As for what the potential 2022 ballot is going to look like, the list of candidates is going to be extremely deep. Floyd Mayweather is a lock for the Hall of Fame if he stays retired. Vitali’s brother Wladimir, who has a better pro career and slightly better accomplishments than Vitali, will also be a lock for the Hall of Fame.

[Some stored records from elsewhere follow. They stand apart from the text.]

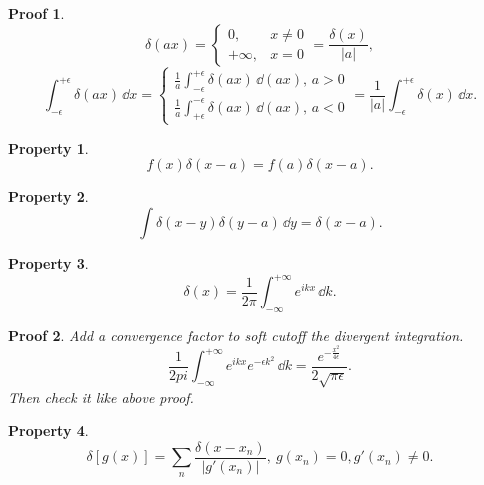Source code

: \documentclass{article}
\theoremstyle{1}
\newtheorem{property}{Property}
\theoremstyle{2}
\newtheorem*{proof_env}{Proof}
\begin{document}
\begin{proof_env}
    \begin{equation}
        \delta(ax)=\left\{\begin{matrix}
           0,&x\not=0\\
            +\infty,&x=0 
        \end{matrix}\right. =\frac{\delta(x)}{\left|a\right|},
    \end{equation}
    \begin{equation}
       \int_{-\epsilon}^{+\epsilon}\delta(ax)\, \dd x=\left\{\begin{matrix}
        \frac{1}{a}\int_{-\epsilon}^{+\epsilon}\delta(ax)\, \dd (ax),\, a>0\\
        \frac{1}{a}\int_{+\epsilon}^{-\epsilon}\delta(ax)\, \dd (ax),\, a<0
       \end{matrix}\right. =\frac{1}{\left|a\right|}\int_{-\epsilon}^{+\epsilon}\delta(x)\, \dd x .
    \end{equation}
\end{proof_env}
\begin{property}
    \begin{equation}
        f(x)\delta(x-a)=f(a)\delta(x-a).
    \end{equation}
\end{property}
\begin{property}
    \begin{equation}
        \int\delta(x-y)\delta(y-a)\, \dd y=\delta(x-a).
    \end{equation}   
\end{property}
\begin{property}
    \begin{equation}
        \delta(x)=\frac{1}{2\pi}\int_{-\infty}^{+\infty}e^{ikx}\, \dd k.
    \end{equation}    
\end{property}
\begin{proof_env}
    Add a convergence factor to soft cutoff the divergent integration.
    \begin{equation}
       \frac{1}{2pi} \int_{-\infty}^{+\infty}e^{ikx}e^{-\epsilon k^2}\, \dd k=\frac{e^{-\frac{x^2}{4\epsilon}}}{2\sqrt{\pi\epsilon}}.
    \end{equation}
    Then check it like above proof.
\end{proof_env}
\begin{property}
    \begin{equation}
        \delta[g(x)]=\sum_{n}\frac{\delta(x-x_n)}{\left|g'(x_n)\right|},\ g(x_n)=0,g'(x_n)\not=0.
    \end{equation}
\end{property}
\end{document}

As far as what the third Hall of Fame spot will go to, chances are the top two candidates will be Andre Ward, if he stays retired, and Miguel Cotto. Both men have strong cases to be first-ballot Hall of Famers, with Ward being undefeated, winning the Super Six tournament and owning wins over Sergey Kovalev, Carl Froch, Mikkel Kessler and Chad Dawson. Cotto’s case, in favor and against, was thoroughly explained in last week’s newsletter, but the key points going for Cotto are the world titles in four weight classes, the many wars and long list of Hall of Fame fighters he has fought.

Other boxers that have retired this year and are eligible for the Hall of Fame starting in 2022 include Robert Guerrero, Nathan Cleverly, Takashi Miura and Takashi Uchiyama. They all have a decent chance of entering the Hall of Fame ballot, but as far as actually being voted in, none of these fighters have a realistic shot of being voted in, save for Guerrero. Guerrero has the strongest case among the aforementioned four boxers, but it will take years on the ballot as well as an overall weak ballot before Guerrero ever gets inducted.